Mood disorders and schizophrenia are common and disabling conditions in which stressful life events and genetic risk factors are known to contribute to the risk of illness (Murray and Lopez, 1997; Sullivan et al., 2000). Impairment in cognitive function is associated with a variety of psychiatric disorders (Aleman et al., 1999; Austin et al., 2001; Bearden et al., 2001; McIntosh et al., 2005). Cognitive functions such as memory and planning appear to be particularly important and have been shown to contribute significantly to disability, diminished quality of life, and the ability to live independently (Alexopoulos et al., 2000; Dimitris et al., 2000). However, unlike positive psychotic symptoms and pathological mood states, these deficits are still largely irremediable (Galletly, 2009; Goldberg and Chengappa, 2009).
The relationship of cognitive performance to stress is described by the inverted U-shaped Yerkes–Dodson curve (Yerkes and Dodson, 1908). This relationship is partially mediated by release of dopamine and/or noradrenaline, with downstream effects on cyclic AMP (cAMP) signaling through Gs protein coupled receptors (Wang et al., 2007; Robbins and Arnsten, 2009). Although cAMP has many downstream effects, the time course of impaired executive function is perhaps most consistent with the rapid downstream effects of cAMP on hyperpolarization-activated cyclic nucleotide-gated (HCN) channels (Wang et al., 2007). Indeed, HCN channels have been shown to have a significant role in the development of stress-induced cognitive impairment (Arnsten, 2007). Stimulation by cAMP facilitates rapid opening of these receptors and an inwardly hyperpolarizing current referred to as Ih (Wahl-Schott and Biel, 2009). These currents, in turn, cause perturbations in neuronal signaling through reduced dendritic summation of incoming currents.

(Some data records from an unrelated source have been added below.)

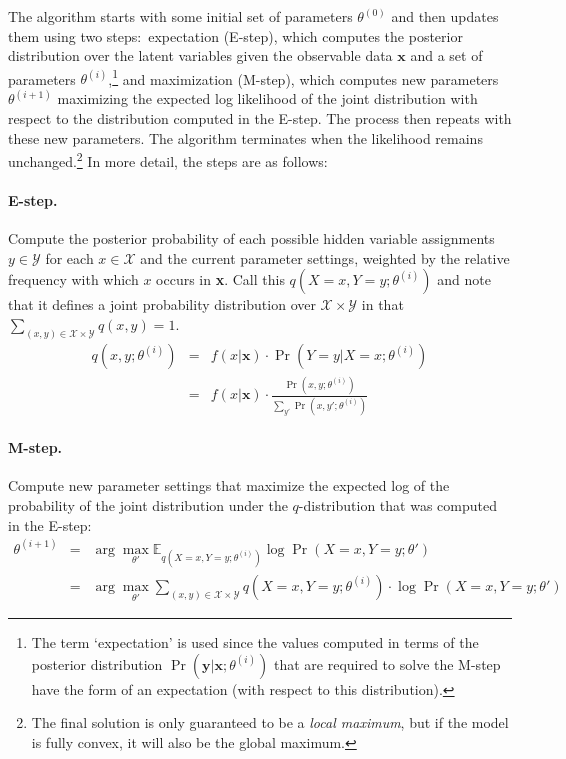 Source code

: \noindent The algorithm starts with some initial set of parameters
$\theta^{(0)}$ and then updates them using two steps:\ expectation
(E-step), which computes the posterior distribution over the latent
variables given the observable data $\textbf{x}$ and a set of
parameters $\theta^{(i)}$,\footnote{The term `expectation' is used
  since the values computed in terms of the posterior distribution
  $\Pr(\textbf{y}|\textbf{x};\theta^{(i)})$ that are required to solve
  the M-step have the form of an expectation (with respect to this
  distribution).} and maximization (M-step), which computes new
parameters $\theta^{(i+1)}$ maximizing the expected log likelihood of
the joint distribution with respect to the distribution computed in
the E-step.  The process then repeats with these new parameters.  The
algorithm terminates when the likelihood remains
unchanged.\footnote{The final solution is only guaranteed to be a
  \emph{local maximum}, but if the model is fully convex, it will also
  be the global maximum.} In more detail, the steps are as follows:

\paragraph{\textbf{E-step.}}
Compute the posterior probability of each possible hidden variable
assignments $y \in \mathcal{Y}$ for each $x \in \mathcal{X}$ and the
current parameter settings, weighted by the relative frequency with
which $x$ occurs in \textbf{x}.  Call this $q(X=x,Y=y;\theta^{(i)})$
and note that it defines a joint probability distribution over
$\mathcal{X} \times \mathcal{Y}$ in that $\sum_{(x,y) \in \mathcal{X}
  \times \mathcal{Y}} q(x,y) = 1$.
\begin{eqnarray}
q(x,y;\theta^{(i)}) & = & f(x|\textbf{x}) \cdot \Pr(Y=y|X=x;\theta^{(i)}) \\
& = &f(x|\textbf{x}) \cdot \frac{\Pr(x,y;\theta^{(i)})}{\sum_{y'}
  \Pr(x,y';\theta^{(i)})}
\end{eqnarray}

\paragraph{\textbf{M-step.}}
Compute new parameter settings that maximize the expected log of the
probability of the joint distribution under the $q$-distribution that
was computed in the E-step:
\begin{eqnarray}
\theta^{(i+1)} & = &\arg \max_{\theta'} \mathbb{E}_{q(X=x,Y=y;\theta^{(i)})} \log \Pr(X=x,Y=y ; \theta') \\
& = &\arg \max_{\theta'} \sum_{(x,y) \in \mathcal{X} \times \mathcal{Y}} q(X=x,Y=y;\theta^{(i)}) \cdot \log \Pr(X=x,Y=y ; \theta') \nonumber
\end{eqnarray}

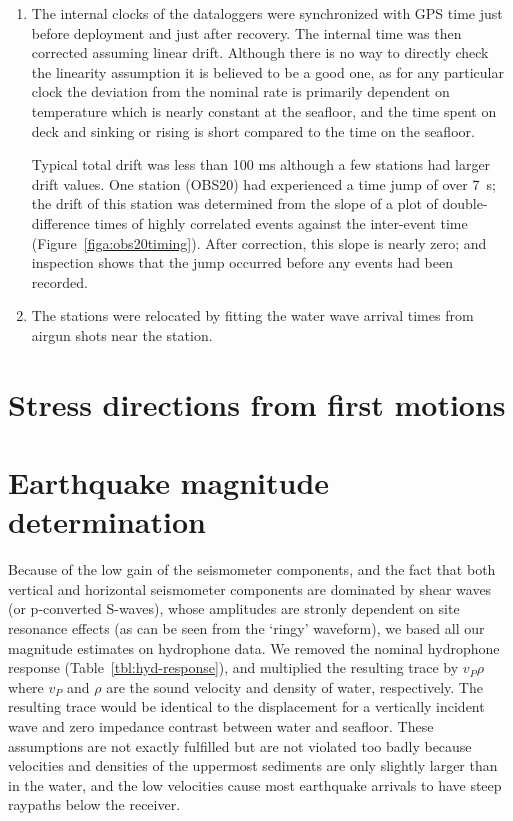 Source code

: \documentclass[reviewcopy]{elsart}
\begin{document}
\begin{enumerate}
\item 
The internal clocks of the dataloggers were synchronized with GPS time
just before deployment and just after recovery. The internal time was
then corrected assuming linear drift.  Although there is no way to
directly check the linearity assumption it is believed to be a good
one, as for any particular clock the deviation from the nominal rate
is primarily dependent on temperature which is nearly constant at the
seafloor, and the time spent on deck and sinking or rising is short
compared to the time on the seafloor.

 Typical total drift was less than
100 ms although a few stations had larger drift values.  One station
(OBS20) had experienced a time jump of over 7~s; 
the drift of this
station was determined from the slope of a plot of double-difference
times of highly correlated events against the inter-event time
(Figure~\ref{figa:obs20timing}).  After correction, this slope is
nearly zero; and inspection shows that the jump occurred before any
events had been recorded. 
 
\item The stations were relocated by fitting the water wave arrival
times from airgun shots near the station. 
\end{enumerate}

\section{Stress directions from first motions}

\section{Earthquake magnitude determination}
\label{sec:magnitude}

Because of the low gain of the seismometer components, and the fact
that both vertical and horizontal seismometer components are dominated
by shear waves (or p-converted S-waves), whose amplitudes are stronly
dependent on site resonance effects (as can be seen from the `ringy'
waveform), we based all our magnitude estimates on hydrophone data.
We removed the nominal hydrophone response
(Table~\ref{tbl:hyd-response}), and multiplied the resulting trace by
$v_P \rho$ where $v_P$ and $\rho$ are the sound velocity and density
of water, respectively. The resulting trace would be identical to the
displacement for a vertically incident wave and zero impedance contrast
between water and seafloor.  These assumptions are not exactly
fulfilled but are not violated too badly because velocities and
densities of the uppermost sediments are only slightly larger than in
the water, and the low velocities cause most earthquake arrivals to
have steep raypaths below the receiver.  
\end{document}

Several lines of evidence in animal studies are in support of the hypothesis that HCN channels may have a role in mediating the deleterious effects of stress. This work includes research demonstrating the possible efficacy of the compound guanfacine in improving attention and working memory, a drug which inhibits one of the pathways activating HCN channels (Wang et al., 2007).
Genetic variants DISC1, PDE4B, DGKH, and RGS4, each of which affect cAMP signaling, have risk modifying effects in mood disorders and schizophrenia (Thomson et al., 2005; Talkowski et al., 2006; Baum et al., 2007; Pickard et al., 2007). None to date show clear diagnostic specificity, although there is some evidence that they are associated with impairments in cognition common to several psychiatric disorders (Porteous et al., 2006). Since cAMP activates HCN channels, variants in their genes would therefore also be good candidates for genetic risk factors to a spectrum of psychiatric conditions. Indeed, we have previously reported preliminary evidence in support of an association between rs12905211 in HCN4 and risk of a broad psychiatric phenotype consisting of depression, anxiety disorders, and obsessive-compulsive disorder (Kelmendi et al., 2011). The original study (N = 285 cases, 384 controls) and the strength of the association were modest in size (OR = 1.35–1.5) but warranted further investigation. Here, we seek further evidence for an association of HCN channel genes and common variants with depression, neuroticism, and cognitive function in a large independent cohort. In addition, we used neuroticism as a proxy for stress sensitivity and examined its interaction with HCN1–4, whose effects on risk of MDD may be mediated through stress-induced cognitive impairment.
Materials and Methods
The Generation Scotland: the Scottish Family Health Study (GS:SFHS) is a multi-institution study of the genetic contributions to health and disease in the Scottish population (Smith et al., 2006). The study identified potential participants from general practices throughout Scotland, along with as many first- and second-degree relatives as could be recruited; volunteers and their relatives were also recruited. Participants completed a pre-assessment questionnaire, attended a clinic where physical measurements were made and undertook detailed measures of neuropsychological function. A sample of blood or saliva was taken from which genomic DNA was extracted.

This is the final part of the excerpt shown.